The Phenomenon of Madonna
What is most striking about Madonna, and I think what makes her most appealing to structuralists and post-structuralists, is her ability to change images, wear different masks as facets of personality, to fashion a dynamic artistic self of often ontradictory personnas. She is, I think, indisputably postmodern in this regard, that is, she has made a name for herself by appropriating and juxtoposing cultural and ideological bric-a-brac in new and ironical ways.

Let's take a cursory look at her rise to stardom and the image changes she has managed in a relatively short time span. She starts off in the early 1980's as a rather lightweight dance music singer with such songs as "Borderline" and "Lucky Star." But what was her image?

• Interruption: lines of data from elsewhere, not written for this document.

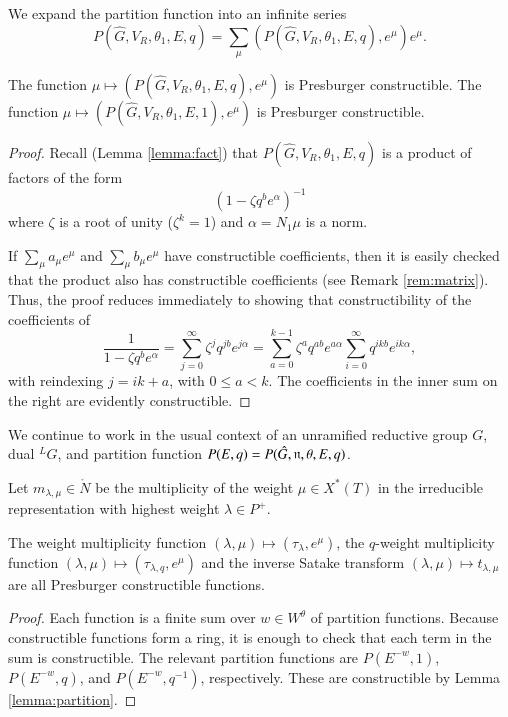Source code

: We expand the partition function into an infinite series
\[
P(\hat G,V_R,\theta_1,E,q) = 
\sum_\mu (P(\hat G,V_R,\theta_1,E,q),e^\mu) e^{\mu}.
\]

\begin{lemma}\label{lemma:partition}
  The function $\mu\mapsto (P(\hat G,V_R,\theta_1,E,q),e^\mu)$ is
  Presburger constructible.  The function $\mu\mapsto (P(\hat
  G,V_R,\theta_1,E,1),e^\mu)$ is Presburger constructible.
\end{lemma}

\begin{proof} 
  Recall (Lemma \ref{lemma:fact}) that $P(\hat G,V_R,\theta_1,E,q)$ is
  a product of factors of the form
\[
(1- \zeta q^b e^\alpha)^{-1}
\]
where $\zeta$ is a root of unity ($\zeta^k=1$) and $\alpha = N_1\mu$
is a norm.

If $\sum_\mu a_\mu e^\mu$ and $\sum_\mu b_\mu e^\mu$ have
constructible coefficients, then it is easily checked that the product
also has constructible coefficients (see Remark \ref{rem:matrix}).
Thus, the proof reduces immediately to showing that constructibility
of the coefficients of
\[
\frac{1}{1-\zeta q^b e^\alpha} 
= \sum_{j=0}^\infty \zeta^j q^{j b} e^{j\alpha} = 
\sum_{a = 0}^{k-1} \zeta^a 
q^{a b} e^{a\alpha}\sum_{i=0}^\infty q^{i k b} e^{i k\alpha},
\]
with reindexing $j = i k + a$, with $0\le a < k$.  The coefficients in
the inner sum on the right are evidently constructible.
\end{proof}

We continue to work in the usual context of an unramified reductive
group $G$, dual ${}^LG$, and partition function $P(E,q)=P(\hat
G,{\mathfrak n},\theta,E,q)$.

Let $m_{\lambda,\mu}\in \ring{N}$ be the multiplicity of the weight
$\mu\in X^*(T)$ in the irreducible representation with highest weight
$\lambda\in P^+$.

\begin{lemma}  
  The weight multiplicity function $(\lambda,\mu)\mapsto
  (\tau_\lambda,e^\mu)$, the $q$-weight multiplicity function
  $(\lambda,\mu)\mapsto (\tau_{\lambda,q},e^\mu)$ and the inverse
  Satake transform $(\lambda,\mu)\mapsto t_{\lambda,\mu}$ are all
  Presburger constructible functions.
\end{lemma}

\begin{proof} 
  Each function is a finite sum over $w\in W^\theta$ of partition
  functions.  Because constructible functions form a ring, it is
  enough to check that each term in the sum is constructible.  The
  relevant partition functions are $P(E^{-w},1)$, $P(E^{-w},q)$,
  and $P(E^{-w},q^{-1})$, respectively.  These are constructible by
  Lemma \ref{lemma:partition}.
\end{proof}

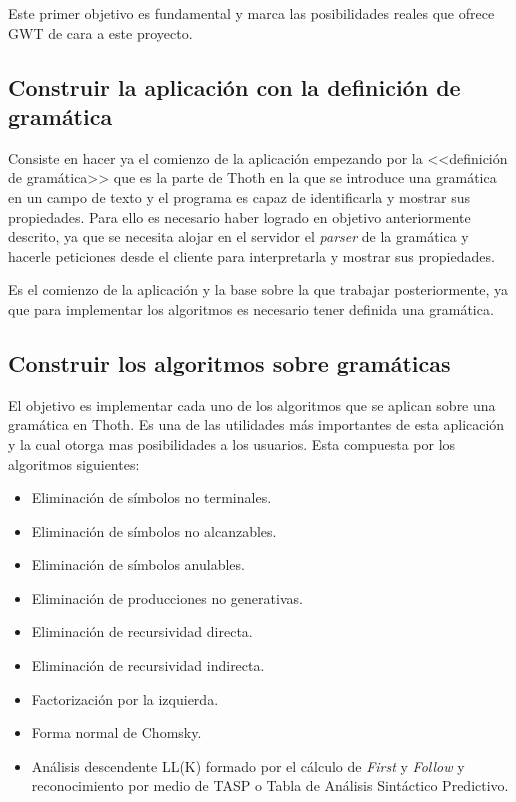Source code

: Este primer objetivo es fundamental y marca las posibilidades reales que ofrece GWT de cara a este proyecto.

\subsection{Construir la aplicación con la definición de gramática}

Consiste en hacer ya el comienzo de la aplicación empezando por la <<definición de gramática>> que es la parte de Thoth en la que se introduce una gramática en un campo de texto y el programa es capaz de identificarla y mostrar sus propiedades. Para ello es necesario haber logrado en objetivo anteriormente descrito, ya que se necesita alojar en el servidor el \emph{parser} de la gramática y hacerle peticiones desde el cliente para interpretarla y mostrar sus propiedades.

Es el comienzo de la aplicación y la base sobre la que trabajar posteriormente, ya que para implementar los algoritmos es necesario tener definida una gramática.

\subsection{Construir los algoritmos sobre gramáticas}

El objetivo es implementar cada uno de los algoritmos que se aplican sobre una gramática en Thoth. Es una de las utilidades más importantes de esta aplicación y la cual otorga mas posibilidades a los usuarios. Esta compuesta por los algoritmos siguientes:

\begin{itemize}
\item Eliminación de símbolos no terminales.
\item Eliminación de símbolos no alcanzables. 
\item Eliminación de símbolos anulables.
\item Eliminación de producciones no generativas.
\item Eliminación de recursividad directa.
\item Eliminación de recursividad indirecta.
\item Factorización por la izquierda.
\item Forma normal de Chomsky.
\item Análisis descendente LL(K) formado por el cálculo de \emph{First} y \emph{Follow} y reconocimiento por medio de TASP o Tabla de Análisis Sintáctico Predictivo.
\end{itemize}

This was what catapulted her first and foremost. If you recall she adeptly combined images of her Catholic upbringing (Rosary beads, the crucifix) with a certain. shall we say, post-punk fashion sensibility (black bras, thrift store clothing), then merging this with a dance club goer's attention to makeup, a cute hair style, leotards, so that she ends up as a regurgitated cutey-pie punker, or to look at it another way, a punkisized disco princess. And all the while there is the prominence of Catholic trinkets, which we may recall struck the nerve of young urban and suburban Catholic women all across America. In one sense Madonna appropriated one aspect of the punk movement (its use of religious iconography) and made it safe for the suburban babe.

The point here is that right from the start Madonna's music was less important than her image. I would venture to say that those early hits if you were to simply listen to them on the radio or in a dance club were merely bouncy, standard disco fare. MTV's heightening of the visual element in popular music gave Madonna's "look" a new importance. And this look was, at the time, a curious hodgepodge.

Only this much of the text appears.